Retype, word for word, every line from the one holding "Я слухняно ковтнула" through the one holding "1. LICENSE: GNU" in the entries below, both included, and only those lines.
%%
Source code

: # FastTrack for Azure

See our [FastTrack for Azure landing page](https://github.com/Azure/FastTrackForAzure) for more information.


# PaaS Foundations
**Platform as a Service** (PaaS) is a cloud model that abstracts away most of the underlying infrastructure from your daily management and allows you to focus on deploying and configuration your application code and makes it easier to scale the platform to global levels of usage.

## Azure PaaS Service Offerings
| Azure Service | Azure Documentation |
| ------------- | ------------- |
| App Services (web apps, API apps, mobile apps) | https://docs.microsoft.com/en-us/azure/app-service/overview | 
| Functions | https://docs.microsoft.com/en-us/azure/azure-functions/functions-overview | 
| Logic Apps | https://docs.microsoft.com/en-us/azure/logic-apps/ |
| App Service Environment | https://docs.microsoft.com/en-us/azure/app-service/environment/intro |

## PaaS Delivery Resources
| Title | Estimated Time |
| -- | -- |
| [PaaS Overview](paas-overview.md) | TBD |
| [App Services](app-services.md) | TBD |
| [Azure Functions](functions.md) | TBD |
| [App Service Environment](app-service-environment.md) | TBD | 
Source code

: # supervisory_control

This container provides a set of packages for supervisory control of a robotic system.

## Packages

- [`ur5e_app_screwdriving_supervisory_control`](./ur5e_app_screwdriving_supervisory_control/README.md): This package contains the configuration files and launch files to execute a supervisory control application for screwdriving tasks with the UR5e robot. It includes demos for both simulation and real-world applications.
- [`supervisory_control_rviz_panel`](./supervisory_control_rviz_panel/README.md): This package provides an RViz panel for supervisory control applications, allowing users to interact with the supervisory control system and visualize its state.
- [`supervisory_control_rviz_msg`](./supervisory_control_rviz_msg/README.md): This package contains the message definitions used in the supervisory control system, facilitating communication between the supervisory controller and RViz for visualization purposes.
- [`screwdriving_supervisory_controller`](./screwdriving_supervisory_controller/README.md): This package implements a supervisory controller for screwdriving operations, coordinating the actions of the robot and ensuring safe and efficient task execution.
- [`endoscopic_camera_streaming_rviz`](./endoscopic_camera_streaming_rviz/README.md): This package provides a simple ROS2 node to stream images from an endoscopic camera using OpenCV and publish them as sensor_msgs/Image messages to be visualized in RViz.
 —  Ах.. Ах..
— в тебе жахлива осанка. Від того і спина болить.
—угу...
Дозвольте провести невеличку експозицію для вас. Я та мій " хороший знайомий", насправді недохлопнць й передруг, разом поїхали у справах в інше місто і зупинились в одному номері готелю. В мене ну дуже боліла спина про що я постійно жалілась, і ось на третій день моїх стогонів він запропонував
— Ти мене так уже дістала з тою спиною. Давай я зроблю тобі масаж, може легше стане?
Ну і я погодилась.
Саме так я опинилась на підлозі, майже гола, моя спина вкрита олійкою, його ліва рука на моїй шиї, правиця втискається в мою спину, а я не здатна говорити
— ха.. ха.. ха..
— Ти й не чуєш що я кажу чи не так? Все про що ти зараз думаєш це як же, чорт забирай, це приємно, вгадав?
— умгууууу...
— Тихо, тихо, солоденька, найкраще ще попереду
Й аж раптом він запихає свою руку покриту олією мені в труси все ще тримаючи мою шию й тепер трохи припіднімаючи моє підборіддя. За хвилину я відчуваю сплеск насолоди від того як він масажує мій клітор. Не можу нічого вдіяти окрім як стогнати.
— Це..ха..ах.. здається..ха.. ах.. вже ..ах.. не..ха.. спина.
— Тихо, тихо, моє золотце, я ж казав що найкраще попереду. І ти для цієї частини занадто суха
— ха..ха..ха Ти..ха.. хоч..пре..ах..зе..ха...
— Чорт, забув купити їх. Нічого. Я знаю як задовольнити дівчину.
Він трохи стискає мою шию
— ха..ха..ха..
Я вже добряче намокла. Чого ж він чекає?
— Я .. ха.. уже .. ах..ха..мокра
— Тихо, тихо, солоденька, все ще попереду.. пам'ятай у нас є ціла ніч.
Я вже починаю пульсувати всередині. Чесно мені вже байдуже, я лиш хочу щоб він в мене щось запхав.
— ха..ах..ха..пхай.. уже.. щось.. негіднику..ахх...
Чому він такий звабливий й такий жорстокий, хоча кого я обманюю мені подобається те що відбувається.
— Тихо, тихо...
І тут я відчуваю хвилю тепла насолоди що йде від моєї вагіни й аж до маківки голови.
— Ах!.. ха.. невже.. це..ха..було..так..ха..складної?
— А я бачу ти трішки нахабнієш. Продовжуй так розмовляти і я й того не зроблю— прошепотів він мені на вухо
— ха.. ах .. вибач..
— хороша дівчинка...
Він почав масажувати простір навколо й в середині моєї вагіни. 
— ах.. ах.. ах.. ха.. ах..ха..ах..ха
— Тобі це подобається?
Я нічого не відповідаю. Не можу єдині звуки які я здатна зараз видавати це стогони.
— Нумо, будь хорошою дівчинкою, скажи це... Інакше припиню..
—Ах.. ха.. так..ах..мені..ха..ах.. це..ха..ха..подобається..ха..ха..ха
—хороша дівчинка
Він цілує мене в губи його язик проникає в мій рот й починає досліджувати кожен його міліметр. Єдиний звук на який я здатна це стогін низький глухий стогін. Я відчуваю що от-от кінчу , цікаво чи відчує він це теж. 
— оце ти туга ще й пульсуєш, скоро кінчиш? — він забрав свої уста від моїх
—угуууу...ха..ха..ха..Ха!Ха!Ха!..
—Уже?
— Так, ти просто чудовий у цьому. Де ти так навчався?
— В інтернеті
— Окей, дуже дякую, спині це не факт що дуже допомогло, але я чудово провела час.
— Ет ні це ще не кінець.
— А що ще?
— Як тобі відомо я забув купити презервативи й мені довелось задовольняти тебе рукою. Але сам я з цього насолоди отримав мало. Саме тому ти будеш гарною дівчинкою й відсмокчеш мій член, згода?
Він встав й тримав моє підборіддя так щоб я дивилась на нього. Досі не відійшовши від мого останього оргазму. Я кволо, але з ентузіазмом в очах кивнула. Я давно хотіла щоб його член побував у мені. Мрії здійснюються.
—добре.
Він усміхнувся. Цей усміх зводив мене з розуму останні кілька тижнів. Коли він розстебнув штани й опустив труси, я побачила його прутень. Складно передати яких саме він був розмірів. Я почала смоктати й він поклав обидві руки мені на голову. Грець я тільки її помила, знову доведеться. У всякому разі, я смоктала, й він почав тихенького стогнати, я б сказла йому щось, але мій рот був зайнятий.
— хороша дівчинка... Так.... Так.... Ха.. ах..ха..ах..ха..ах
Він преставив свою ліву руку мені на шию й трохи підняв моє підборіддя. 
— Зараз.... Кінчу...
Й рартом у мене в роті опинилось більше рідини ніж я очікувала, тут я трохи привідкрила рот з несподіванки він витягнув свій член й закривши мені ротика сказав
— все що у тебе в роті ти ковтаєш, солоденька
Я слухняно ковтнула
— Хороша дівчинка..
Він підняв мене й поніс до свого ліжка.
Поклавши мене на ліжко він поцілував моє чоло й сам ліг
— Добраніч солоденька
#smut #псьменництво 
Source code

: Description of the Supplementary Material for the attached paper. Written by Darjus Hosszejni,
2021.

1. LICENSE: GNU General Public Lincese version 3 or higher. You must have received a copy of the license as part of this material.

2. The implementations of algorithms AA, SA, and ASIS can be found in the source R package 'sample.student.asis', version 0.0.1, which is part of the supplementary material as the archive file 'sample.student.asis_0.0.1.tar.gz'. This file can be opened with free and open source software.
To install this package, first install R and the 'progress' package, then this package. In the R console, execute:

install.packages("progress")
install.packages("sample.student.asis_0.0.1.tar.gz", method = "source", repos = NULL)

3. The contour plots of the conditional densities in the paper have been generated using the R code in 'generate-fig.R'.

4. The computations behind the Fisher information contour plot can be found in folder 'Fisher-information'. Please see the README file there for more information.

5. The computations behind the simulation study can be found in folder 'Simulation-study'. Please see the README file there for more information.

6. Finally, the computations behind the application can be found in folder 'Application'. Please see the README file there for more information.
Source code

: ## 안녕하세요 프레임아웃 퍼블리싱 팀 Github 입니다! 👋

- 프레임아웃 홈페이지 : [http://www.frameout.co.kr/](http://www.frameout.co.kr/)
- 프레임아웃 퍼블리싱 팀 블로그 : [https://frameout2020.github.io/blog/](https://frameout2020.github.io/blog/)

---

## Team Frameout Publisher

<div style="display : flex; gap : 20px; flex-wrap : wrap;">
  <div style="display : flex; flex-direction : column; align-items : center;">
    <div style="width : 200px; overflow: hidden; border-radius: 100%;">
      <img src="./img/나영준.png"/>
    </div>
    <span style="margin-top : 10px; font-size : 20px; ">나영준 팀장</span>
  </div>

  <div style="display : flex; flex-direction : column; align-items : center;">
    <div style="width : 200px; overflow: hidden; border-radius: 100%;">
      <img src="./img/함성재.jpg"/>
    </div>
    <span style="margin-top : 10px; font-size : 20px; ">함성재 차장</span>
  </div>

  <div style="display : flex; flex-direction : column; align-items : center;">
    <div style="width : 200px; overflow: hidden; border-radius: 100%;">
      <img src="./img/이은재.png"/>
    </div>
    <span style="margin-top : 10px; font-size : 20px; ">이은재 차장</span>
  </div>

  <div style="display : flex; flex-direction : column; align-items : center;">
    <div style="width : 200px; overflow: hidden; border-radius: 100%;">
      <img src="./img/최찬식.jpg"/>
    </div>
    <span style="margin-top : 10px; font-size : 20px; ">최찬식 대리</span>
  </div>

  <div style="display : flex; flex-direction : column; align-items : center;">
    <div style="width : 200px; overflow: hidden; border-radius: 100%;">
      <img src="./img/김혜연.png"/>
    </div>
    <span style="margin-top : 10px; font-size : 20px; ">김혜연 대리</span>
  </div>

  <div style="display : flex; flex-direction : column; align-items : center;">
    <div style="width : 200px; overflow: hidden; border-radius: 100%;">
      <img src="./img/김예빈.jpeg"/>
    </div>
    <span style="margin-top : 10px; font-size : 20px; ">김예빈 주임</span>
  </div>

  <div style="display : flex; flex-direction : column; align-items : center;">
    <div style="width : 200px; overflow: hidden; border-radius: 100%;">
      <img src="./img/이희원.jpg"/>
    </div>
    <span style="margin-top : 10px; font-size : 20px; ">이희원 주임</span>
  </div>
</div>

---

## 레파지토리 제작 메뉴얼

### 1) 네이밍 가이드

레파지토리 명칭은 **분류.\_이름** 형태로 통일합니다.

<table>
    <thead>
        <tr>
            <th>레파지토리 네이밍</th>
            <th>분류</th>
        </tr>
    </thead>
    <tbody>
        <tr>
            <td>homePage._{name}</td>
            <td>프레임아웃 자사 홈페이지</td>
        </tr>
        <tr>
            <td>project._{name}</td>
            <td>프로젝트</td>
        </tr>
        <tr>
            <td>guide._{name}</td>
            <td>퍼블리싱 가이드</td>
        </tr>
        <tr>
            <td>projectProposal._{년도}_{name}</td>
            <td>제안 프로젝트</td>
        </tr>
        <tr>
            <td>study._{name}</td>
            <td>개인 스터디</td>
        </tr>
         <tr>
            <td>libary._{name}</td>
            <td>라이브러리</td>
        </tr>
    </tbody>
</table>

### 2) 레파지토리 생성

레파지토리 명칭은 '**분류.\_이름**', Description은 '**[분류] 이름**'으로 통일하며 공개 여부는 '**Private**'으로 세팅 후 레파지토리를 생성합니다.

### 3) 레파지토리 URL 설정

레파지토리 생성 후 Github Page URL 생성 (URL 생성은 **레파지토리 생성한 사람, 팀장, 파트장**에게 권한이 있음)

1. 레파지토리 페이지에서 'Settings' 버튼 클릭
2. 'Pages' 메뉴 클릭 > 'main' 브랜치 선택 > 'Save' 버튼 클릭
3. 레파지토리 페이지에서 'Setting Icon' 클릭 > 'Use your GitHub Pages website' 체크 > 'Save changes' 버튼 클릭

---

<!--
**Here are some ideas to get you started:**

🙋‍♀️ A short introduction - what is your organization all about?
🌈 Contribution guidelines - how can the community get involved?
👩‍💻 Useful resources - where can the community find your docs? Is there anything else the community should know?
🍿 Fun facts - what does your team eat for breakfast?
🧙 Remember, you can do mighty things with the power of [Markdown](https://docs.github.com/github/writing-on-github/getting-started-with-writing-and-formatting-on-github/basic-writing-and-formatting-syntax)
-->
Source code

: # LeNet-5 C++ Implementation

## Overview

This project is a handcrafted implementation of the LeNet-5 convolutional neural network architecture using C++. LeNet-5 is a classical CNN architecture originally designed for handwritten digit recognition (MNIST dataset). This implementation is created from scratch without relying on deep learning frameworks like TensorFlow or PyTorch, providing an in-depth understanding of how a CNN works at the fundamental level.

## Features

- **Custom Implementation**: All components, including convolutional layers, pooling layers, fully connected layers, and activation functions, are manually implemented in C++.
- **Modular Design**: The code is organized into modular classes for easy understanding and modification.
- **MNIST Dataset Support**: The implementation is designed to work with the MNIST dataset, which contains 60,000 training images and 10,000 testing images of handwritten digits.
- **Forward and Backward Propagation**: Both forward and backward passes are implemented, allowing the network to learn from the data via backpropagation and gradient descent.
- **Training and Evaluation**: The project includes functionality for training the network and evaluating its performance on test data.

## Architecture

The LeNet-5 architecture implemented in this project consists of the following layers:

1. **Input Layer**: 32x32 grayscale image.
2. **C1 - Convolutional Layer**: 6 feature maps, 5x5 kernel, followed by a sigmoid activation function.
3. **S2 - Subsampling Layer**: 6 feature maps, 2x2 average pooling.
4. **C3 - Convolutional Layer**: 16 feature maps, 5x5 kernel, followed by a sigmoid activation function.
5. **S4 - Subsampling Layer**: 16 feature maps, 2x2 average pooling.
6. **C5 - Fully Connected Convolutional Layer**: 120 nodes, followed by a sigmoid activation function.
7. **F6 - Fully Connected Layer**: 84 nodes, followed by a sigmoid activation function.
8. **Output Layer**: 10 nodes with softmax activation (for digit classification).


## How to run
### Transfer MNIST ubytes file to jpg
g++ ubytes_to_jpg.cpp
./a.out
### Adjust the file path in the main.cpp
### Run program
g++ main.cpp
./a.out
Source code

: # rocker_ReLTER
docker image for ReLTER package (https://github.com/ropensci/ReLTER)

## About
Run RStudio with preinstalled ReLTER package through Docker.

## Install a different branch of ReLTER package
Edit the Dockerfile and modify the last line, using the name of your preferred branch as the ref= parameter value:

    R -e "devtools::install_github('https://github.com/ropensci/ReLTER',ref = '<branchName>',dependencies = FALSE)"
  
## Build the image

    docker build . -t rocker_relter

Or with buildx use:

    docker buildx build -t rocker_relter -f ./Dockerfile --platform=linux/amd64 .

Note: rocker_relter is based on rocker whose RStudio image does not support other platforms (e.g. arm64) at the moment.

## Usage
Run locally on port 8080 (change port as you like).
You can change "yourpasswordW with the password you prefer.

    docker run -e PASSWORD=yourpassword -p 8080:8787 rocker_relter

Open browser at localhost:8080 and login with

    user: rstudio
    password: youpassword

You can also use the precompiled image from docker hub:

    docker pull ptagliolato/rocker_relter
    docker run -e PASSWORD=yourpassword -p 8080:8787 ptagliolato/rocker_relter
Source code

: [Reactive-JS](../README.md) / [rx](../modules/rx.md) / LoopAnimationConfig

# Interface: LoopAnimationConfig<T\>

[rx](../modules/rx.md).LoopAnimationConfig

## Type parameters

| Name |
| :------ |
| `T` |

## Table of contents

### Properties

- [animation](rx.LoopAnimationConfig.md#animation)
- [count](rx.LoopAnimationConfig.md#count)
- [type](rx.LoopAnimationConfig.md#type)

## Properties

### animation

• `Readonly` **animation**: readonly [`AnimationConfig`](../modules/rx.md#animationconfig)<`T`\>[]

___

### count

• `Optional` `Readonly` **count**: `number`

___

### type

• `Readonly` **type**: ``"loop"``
%%
Result of the exercise:
Я слухняно ковтнула
— Хороша дівчинка..
Він підняв мене й поніс до свого ліжка.
Поклавши мене на ліжко він поцілував моє чоло й сам ліг
— Добраніч солоденька
#smut #псьменництво 
Source code

: Description of the Supplementary Material for the attached paper. Written by Darjus Hosszejni,
2021.

1. LICENSE: GNU General Public Lincese version 3 or higher. You must have received a copy of the license as part of this material.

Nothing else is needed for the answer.